__What you should do__. Below are the entries. Transcribe exactly the lines from the one with "## A detailed" through the one with "you will allocate", ends included, and leave out all others.

──────── Data for this task ────────

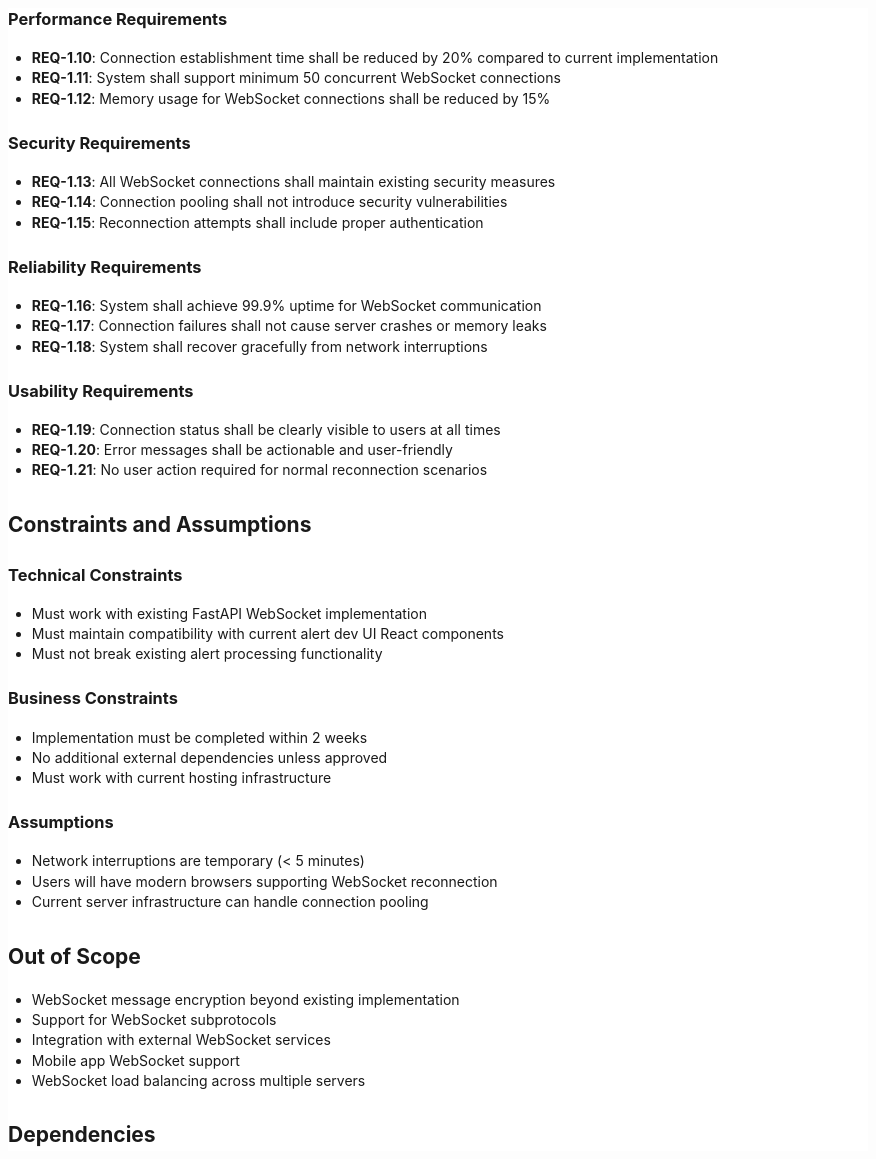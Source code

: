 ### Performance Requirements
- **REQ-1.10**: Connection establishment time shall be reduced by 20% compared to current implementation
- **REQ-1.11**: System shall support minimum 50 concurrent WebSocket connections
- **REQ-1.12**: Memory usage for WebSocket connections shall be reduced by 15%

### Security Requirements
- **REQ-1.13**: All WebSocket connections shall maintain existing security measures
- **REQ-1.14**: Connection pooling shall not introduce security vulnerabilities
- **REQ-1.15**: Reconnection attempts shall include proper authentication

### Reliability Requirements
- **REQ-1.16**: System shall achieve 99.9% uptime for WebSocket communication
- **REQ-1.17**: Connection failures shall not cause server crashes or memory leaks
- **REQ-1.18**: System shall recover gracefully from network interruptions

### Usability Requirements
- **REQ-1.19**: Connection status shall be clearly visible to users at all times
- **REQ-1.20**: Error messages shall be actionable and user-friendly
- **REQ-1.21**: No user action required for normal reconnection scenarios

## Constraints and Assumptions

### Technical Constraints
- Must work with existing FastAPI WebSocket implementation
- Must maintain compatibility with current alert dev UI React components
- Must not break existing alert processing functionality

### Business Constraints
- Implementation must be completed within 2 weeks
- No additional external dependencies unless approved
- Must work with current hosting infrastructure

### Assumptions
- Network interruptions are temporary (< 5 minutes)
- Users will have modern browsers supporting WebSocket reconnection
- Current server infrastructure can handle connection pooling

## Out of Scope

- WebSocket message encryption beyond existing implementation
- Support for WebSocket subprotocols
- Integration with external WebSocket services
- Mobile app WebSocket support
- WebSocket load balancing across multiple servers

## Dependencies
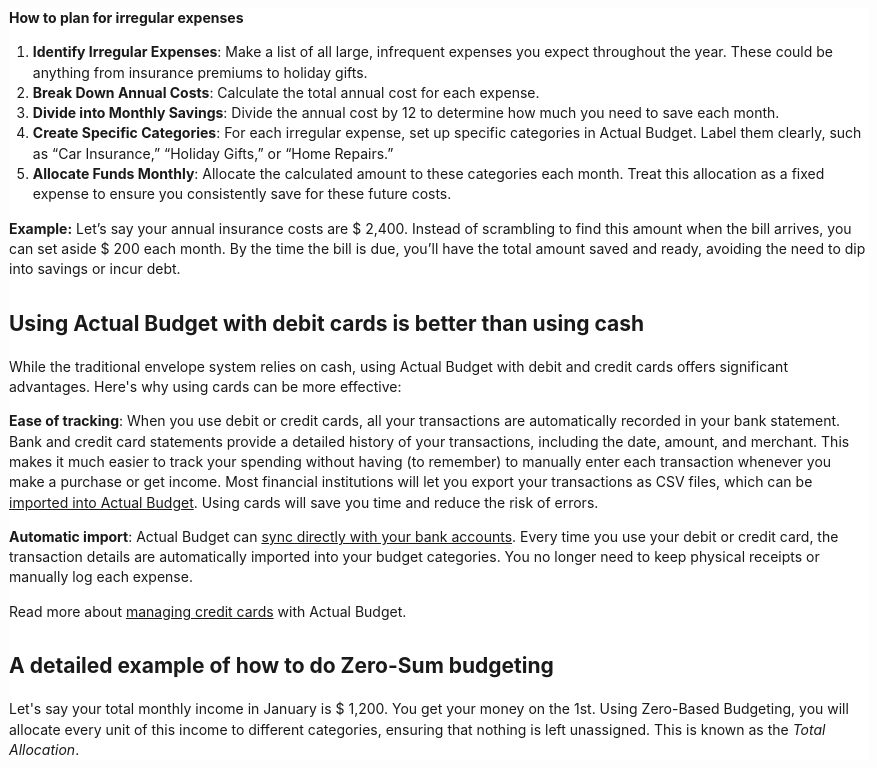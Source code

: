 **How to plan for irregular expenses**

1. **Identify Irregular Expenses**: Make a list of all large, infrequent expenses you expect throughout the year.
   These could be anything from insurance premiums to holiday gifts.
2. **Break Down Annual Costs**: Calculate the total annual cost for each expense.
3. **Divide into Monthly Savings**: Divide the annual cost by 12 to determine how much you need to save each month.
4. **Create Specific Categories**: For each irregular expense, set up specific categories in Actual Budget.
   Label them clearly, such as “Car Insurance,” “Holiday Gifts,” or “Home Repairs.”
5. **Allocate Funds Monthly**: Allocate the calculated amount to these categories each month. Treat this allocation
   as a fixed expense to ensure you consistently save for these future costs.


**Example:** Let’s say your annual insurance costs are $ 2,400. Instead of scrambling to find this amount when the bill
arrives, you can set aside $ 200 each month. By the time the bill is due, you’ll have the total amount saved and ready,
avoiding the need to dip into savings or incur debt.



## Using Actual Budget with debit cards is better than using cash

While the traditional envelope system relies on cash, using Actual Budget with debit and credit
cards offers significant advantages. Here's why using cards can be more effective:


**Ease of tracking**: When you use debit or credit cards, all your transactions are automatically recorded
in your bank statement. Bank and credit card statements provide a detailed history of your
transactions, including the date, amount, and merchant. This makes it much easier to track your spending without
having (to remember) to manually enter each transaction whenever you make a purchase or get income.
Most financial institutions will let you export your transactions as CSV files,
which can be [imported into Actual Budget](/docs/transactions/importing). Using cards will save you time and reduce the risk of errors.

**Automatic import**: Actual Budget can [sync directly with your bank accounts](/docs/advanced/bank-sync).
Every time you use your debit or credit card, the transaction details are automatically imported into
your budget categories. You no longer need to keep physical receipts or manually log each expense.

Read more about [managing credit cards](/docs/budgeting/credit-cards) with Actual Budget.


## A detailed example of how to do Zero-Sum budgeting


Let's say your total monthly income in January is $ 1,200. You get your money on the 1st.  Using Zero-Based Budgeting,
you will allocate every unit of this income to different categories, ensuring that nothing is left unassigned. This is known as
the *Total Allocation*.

────────

__Result of the exercise__.
## A detailed example of how to do Zero-Sum budgeting


Let's say your total monthly income in January is $ 1,200. You get your money on the 1st.  Using Zero-Based Budgeting,
you will allocate every unit of this income to different categories, ensuring that nothing is left unassigned. This is known as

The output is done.